For a personal statement to be persuasive, it must be well-written, memorable, clear, unique, and sufficiently detailed to help it stay appropriately personal. it should be focused, not meandering. It should consist of theme-based paragraphs, with the bottom line up front, examples to illustrate the author's main points, with appropriate transitions. The beginning also needs to catch the reader's attention. I assist students improve all aspects of their writing, especially essay-writing, in my private tutoring sessions.
How do I write a basic law school exam essay?

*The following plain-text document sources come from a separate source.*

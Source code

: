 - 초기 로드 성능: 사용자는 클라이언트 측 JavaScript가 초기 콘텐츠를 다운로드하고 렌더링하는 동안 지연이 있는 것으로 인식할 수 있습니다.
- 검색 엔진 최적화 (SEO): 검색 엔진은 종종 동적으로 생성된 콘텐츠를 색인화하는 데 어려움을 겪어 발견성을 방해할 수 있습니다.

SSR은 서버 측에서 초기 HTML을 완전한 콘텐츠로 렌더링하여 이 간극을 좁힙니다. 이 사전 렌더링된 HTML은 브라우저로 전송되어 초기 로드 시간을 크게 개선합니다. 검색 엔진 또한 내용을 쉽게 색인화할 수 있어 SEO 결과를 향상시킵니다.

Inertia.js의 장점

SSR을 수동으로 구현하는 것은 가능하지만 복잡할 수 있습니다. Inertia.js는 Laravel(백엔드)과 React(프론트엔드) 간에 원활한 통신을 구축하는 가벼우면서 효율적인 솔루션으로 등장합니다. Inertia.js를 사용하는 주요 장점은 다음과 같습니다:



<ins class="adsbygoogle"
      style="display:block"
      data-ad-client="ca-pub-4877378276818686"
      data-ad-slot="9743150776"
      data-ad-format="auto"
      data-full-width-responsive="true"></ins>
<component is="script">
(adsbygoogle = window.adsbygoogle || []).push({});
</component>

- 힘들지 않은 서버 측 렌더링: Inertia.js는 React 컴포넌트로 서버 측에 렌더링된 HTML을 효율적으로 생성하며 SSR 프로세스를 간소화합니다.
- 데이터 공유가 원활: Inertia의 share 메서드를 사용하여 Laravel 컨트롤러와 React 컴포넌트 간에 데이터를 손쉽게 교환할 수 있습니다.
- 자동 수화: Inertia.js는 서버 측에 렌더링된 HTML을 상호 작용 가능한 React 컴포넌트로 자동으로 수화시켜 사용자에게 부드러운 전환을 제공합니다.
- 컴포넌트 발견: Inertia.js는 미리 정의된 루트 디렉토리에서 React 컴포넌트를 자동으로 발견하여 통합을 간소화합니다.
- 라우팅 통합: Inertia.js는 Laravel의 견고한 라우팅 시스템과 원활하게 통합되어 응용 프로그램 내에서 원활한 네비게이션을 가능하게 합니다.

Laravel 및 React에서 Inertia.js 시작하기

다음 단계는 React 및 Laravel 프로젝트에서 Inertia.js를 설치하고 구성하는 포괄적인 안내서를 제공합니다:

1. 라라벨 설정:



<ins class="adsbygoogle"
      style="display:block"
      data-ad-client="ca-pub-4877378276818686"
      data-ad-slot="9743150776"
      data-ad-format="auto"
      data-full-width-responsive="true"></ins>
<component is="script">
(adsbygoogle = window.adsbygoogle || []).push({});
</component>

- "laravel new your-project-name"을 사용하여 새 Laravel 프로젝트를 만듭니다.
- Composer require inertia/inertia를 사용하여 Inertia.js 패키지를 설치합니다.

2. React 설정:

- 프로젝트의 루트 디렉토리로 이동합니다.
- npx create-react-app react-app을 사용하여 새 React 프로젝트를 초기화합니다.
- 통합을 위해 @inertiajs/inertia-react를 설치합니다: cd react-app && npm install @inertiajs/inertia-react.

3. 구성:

To write a basic law school essay, students should remember the legal writing system (CRAC or IRAC) and should argue both sides of the issue in analyzing how they arrive at their conclusion. The acronym CRAC stands for "Conclusion" - "Rule" - "Application" - "Conclusion." For a law-trained reader like a judge or professor, you want to put the bottom line up front (BLUF). This is your conclusion that directly answers the issue in the essay prompt. Then provide a road map (basic overview of the high level points you make and the order in which you will make them in the essay). The "Rule" section actually consists of two components: the "Rule Statement" and the Rule Explanation." The Rule Statement is simply the overarching legal rule that applies. For instance, the rule governing a negligence case may be: "to prove negligence, the plaintiff must show that the defendant breached a duty owed to the plaintiff, which caused plaintiff to suffer damages" (e.g., duty, breach, causation, and damages). The Rule Explanation is where you unpack, define, explain, and provide examples of the key items in the rule statement. The Rule Explanation in the example above would describe when and why the defendant owed a duty to the plaintiff, along with the type of duty. It would explain how and why there was a breach of that duty. Then, it would define "causation." Finally, it would briefly describe the types of damages a plaintiff must show / can seek recovery for in a negligence case. The rule section should reference relevant cases and the facts of those cases, so that information can be used for analogical reasoning or distinguishing, as appropriate, in the Application section. In the Application section, the student must apply the law to the facts of the case. This is really where students miss the most points. This is the place to argue both sides and then explain why in your analysis one side prevails over the other to support your Conclusion. You have to provide analogical reasoning of the facts in your case to the facts discussed in the cases set forth in the Rule section. Finally, you end by restating your conclusion to keep the reader focused on the question in the prompt after reading so much detail.